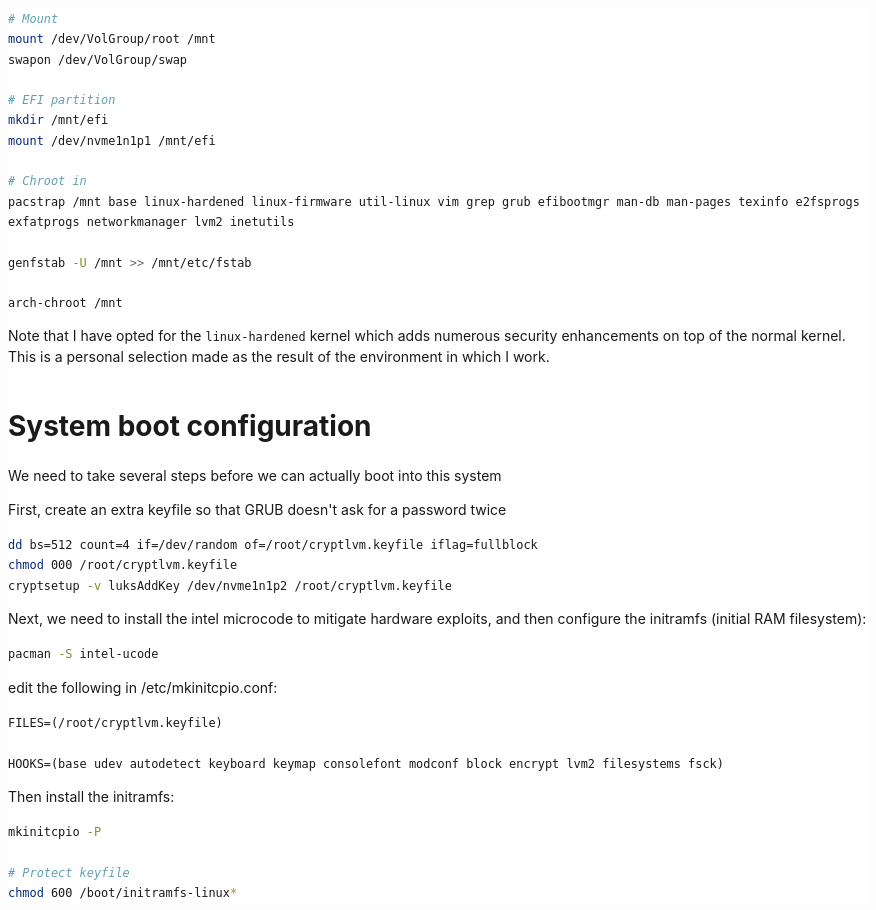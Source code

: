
 ```sh
# Mount
mount /dev/VolGroup/root /mnt
swapon /dev/VolGroup/swap

# EFI partition
mkdir /mnt/efi
mount /dev/nvme1n1p1 /mnt/efi

# Chroot in
pacstrap /mnt base linux-hardened linux-firmware util-linux vim grep grub efibootmgr man-db man-pages texinfo e2fsprogs exfatprogs networkmanager lvm2 inetutils

genfstab -U /mnt >> /mnt/etc/fstab

arch-chroot /mnt
```

Note that I have opted for the `linux-hardened` kernel which adds numerous security enhancements on top of the normal kernel. This is a personal selection made as the result of the environment in which I work.

# System boot configuration

We need to take several steps before we can actually boot into this system

First, create an extra keyfile so that GRUB doesn't ask for a password twice

```sh
dd bs=512 count=4 if=/dev/random of=/root/cryptlvm.keyfile iflag=fullblock
chmod 000 /root/cryptlvm.keyfile
cryptsetup -v luksAddKey /dev/nvme1n1p2 /root/cryptlvm.keyfile
```

Next, we need to install the intel microcode to mitigate hardware exploits, and then configure the initramfs (initial RAM filesystem):

```sh
pacman -S intel-ucode
```

edit the following in /etc/mkinitcpio.conf:

```
FILES=(/root/cryptlvm.keyfile)

HOOKS=(base udev autodetect keyboard keymap consolefont modconf block encrypt lvm2 filesystems fsck)
```

Then install the initramfs:

```sh
mkinitcpio -P

# Protect keyfile
chmod 600 /boot/initramfs-linux*
```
_ _ _
What is needed
Look through the entries for the string "mkinitcpio". Every line that has it belongs in the answer.

The completed task
edit the following in /etc/mkinitcpio.conf:
mkinitcpio -P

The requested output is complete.